Stripped from the bowels of my friends' Facebook posts and other insanity that comes out of my head

Saturday, December 10, 2016

Lint Pants

The other day I ventured to the store to buy another pair of black pants.  After purging my closets I realized that black, gray, and brown are my primary colors, and since I only had one pair of black pants, and one pair of brown pants, I would need two more pairs of pants in order to cover my 4-day work week without wearing the same pair twice in a week... any longer.

Off to the big box store I went.  I pretty much shop like this:

1.) Go to the same place I got stuff before
2.) Grab the size I need
3.) Run to the checkout lane

I also needed underwear, but that's a separate rant, but as usual, I went, I grabbed the pants (1 black, 1 brown) and after the underwear fiasco, ran to the checkout counter, paid and fled the store.

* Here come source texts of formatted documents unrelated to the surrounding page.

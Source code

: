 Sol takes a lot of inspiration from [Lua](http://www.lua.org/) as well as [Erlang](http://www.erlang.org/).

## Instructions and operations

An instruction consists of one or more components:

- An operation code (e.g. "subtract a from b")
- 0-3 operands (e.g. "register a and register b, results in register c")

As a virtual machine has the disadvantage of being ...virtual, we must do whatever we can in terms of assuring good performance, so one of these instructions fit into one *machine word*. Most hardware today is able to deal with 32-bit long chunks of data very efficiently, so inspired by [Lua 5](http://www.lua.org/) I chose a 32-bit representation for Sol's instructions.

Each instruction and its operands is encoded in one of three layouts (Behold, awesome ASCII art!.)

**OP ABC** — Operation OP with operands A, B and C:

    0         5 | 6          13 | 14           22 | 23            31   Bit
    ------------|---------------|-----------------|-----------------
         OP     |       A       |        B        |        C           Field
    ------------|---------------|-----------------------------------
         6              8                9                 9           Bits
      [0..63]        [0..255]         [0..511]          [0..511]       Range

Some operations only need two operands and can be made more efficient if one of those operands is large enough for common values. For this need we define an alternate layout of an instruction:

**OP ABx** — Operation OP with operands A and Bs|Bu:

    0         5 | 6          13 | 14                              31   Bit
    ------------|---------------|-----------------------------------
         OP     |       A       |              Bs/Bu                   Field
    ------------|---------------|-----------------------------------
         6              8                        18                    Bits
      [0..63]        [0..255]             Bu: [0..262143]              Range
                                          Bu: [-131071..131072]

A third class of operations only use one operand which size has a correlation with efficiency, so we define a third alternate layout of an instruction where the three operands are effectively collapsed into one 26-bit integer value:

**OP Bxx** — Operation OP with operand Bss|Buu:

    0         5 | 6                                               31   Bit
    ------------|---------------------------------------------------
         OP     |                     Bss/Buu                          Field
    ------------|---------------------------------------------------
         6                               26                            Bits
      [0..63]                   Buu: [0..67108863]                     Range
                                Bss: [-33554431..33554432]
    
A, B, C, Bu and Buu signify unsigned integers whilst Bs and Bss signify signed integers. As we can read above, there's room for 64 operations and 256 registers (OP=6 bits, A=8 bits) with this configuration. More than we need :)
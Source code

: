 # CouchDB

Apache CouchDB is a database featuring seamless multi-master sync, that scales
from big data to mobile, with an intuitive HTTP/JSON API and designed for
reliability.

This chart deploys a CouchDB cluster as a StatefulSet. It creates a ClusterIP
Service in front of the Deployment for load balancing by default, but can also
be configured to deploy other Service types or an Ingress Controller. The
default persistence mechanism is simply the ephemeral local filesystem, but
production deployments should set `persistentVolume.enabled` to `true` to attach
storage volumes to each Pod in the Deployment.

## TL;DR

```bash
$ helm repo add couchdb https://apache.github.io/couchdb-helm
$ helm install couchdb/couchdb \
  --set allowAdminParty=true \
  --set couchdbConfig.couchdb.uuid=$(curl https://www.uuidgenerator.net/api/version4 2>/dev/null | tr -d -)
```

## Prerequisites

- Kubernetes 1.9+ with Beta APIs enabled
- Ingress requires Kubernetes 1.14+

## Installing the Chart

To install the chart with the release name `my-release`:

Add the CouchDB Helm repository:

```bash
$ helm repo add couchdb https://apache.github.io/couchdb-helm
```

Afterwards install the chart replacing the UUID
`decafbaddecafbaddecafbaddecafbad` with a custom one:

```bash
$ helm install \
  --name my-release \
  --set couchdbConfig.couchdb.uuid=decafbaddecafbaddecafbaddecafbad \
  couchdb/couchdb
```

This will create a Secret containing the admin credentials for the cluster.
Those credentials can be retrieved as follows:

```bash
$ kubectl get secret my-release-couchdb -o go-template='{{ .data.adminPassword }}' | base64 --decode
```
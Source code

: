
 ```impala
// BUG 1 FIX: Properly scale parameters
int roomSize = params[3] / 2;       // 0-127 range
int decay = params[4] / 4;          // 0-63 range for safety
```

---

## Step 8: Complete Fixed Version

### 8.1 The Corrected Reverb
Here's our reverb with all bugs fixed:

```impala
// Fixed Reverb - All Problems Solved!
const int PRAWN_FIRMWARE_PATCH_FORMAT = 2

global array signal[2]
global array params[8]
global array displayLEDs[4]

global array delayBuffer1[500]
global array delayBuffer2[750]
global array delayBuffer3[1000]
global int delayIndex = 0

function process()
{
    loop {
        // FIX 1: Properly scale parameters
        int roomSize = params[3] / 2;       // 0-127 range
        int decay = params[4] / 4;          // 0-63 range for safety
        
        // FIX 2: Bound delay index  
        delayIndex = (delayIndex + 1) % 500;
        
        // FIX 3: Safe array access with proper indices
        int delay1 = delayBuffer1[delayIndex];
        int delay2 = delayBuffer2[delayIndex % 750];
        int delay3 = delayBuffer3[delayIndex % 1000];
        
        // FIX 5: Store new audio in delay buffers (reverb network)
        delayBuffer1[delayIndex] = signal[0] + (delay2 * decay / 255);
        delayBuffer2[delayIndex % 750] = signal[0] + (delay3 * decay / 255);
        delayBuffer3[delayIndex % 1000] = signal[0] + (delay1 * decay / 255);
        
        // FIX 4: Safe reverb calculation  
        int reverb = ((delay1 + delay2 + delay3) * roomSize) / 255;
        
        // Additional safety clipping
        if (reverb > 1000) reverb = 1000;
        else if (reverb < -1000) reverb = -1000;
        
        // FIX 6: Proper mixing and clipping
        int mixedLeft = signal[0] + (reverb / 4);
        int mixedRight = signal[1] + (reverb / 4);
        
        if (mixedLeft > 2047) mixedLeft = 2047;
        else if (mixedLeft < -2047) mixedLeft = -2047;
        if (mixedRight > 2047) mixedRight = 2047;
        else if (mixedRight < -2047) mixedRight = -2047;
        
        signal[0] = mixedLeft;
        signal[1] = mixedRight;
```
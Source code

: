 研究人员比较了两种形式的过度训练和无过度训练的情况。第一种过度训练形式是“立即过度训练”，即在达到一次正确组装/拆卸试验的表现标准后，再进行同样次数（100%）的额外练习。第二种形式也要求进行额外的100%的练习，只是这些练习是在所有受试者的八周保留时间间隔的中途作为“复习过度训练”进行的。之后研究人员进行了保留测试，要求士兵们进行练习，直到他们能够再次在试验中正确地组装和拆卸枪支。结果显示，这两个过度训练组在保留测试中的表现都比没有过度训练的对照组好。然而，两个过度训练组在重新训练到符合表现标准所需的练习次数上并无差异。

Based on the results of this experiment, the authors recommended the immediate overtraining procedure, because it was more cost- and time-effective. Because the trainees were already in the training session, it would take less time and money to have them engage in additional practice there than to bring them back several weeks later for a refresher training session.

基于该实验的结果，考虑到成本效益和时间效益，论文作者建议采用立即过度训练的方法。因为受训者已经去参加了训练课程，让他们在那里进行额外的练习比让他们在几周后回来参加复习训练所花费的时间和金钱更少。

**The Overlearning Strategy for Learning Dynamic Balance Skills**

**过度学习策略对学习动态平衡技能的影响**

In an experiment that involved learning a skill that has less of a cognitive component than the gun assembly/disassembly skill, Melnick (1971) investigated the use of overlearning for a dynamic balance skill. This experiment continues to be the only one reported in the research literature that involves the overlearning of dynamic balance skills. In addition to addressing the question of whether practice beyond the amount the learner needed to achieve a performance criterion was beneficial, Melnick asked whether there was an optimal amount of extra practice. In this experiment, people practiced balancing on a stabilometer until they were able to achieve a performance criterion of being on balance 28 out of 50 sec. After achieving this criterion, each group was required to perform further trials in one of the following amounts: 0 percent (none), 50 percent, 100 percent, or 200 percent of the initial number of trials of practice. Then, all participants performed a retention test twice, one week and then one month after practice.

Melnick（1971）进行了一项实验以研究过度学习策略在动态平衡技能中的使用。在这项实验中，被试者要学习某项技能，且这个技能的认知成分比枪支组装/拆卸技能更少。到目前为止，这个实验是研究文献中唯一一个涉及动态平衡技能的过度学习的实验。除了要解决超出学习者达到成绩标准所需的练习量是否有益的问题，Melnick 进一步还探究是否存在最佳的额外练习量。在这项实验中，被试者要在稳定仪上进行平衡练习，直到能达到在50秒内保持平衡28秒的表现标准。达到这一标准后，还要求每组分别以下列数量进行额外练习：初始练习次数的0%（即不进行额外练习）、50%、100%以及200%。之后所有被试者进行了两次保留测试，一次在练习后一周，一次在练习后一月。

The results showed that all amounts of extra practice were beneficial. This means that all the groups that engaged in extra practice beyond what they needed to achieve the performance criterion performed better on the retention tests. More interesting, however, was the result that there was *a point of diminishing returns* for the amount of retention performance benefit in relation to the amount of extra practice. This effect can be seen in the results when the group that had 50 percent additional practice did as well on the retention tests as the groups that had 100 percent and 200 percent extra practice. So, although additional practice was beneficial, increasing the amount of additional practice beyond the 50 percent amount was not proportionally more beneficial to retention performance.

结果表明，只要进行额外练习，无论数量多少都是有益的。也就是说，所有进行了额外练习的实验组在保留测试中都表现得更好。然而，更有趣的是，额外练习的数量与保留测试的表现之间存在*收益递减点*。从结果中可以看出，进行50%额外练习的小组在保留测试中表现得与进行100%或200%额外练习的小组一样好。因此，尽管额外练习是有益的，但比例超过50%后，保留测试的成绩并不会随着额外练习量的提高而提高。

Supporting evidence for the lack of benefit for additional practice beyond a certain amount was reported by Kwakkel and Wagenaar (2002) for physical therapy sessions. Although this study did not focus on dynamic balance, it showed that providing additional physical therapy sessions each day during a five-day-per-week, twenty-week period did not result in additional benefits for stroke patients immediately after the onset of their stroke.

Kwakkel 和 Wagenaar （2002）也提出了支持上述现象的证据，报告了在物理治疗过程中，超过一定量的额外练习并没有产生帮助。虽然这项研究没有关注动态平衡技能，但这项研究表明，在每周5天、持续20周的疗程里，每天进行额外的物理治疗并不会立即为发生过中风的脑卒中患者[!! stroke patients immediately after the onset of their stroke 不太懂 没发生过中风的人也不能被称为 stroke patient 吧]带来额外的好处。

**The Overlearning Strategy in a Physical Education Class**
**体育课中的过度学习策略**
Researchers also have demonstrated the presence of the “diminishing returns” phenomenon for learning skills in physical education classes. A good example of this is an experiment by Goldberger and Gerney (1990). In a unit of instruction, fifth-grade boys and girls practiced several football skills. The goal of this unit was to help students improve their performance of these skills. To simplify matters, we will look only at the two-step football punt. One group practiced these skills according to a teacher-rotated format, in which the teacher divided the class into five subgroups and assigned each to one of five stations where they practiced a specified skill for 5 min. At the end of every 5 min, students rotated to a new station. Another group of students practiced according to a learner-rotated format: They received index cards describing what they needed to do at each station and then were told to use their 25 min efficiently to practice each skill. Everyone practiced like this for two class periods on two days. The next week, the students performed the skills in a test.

New pants go into the wash, hung up, and now wait for Monday, at which time I grab the black pants, put them on along with a new sweater that I got a while back and head to work.

It was the moment I got out of the car at work that I realized that the pants were different than the ones I had bought before.  The original pair seemed quite fur and lint proof (which is why I bought them).  The new ones, on the other hand, appeared to be created from the same material used on those fancy reusable lint brushes.

Exhibit A: Fancy Lint Brush
Additionally, the new long sweater that I was wearing appeared to be knitted using lint from the dryer, and it had lovingly deposited half of a pound of lint on my pants... along with a huge tuft of dog fur I hadn't noticed that probably came from dragging the pant leg on the floor while getting dressed.

Go into work and grab the handy lint roller and begin rolling the lint off, except it seemed that the moment I cleared a swathe of pant, the sweater would deposit even more in its wake.

Gave up.

Then my client called and asked if I could come over and have a meeting.

Um... sure.

By the time I got to the client office, I was literally covered in more debris, not only from the sweater, but I'm sure from the shuttle bus seat, random things floating in the breeze, and whatever I happened to walk near enough.  It was as if the pants had their own gravitational force to suck objects onto them.

By the time I got to my meeting...


Thankfully my clients know I'm a mess and expect things like this.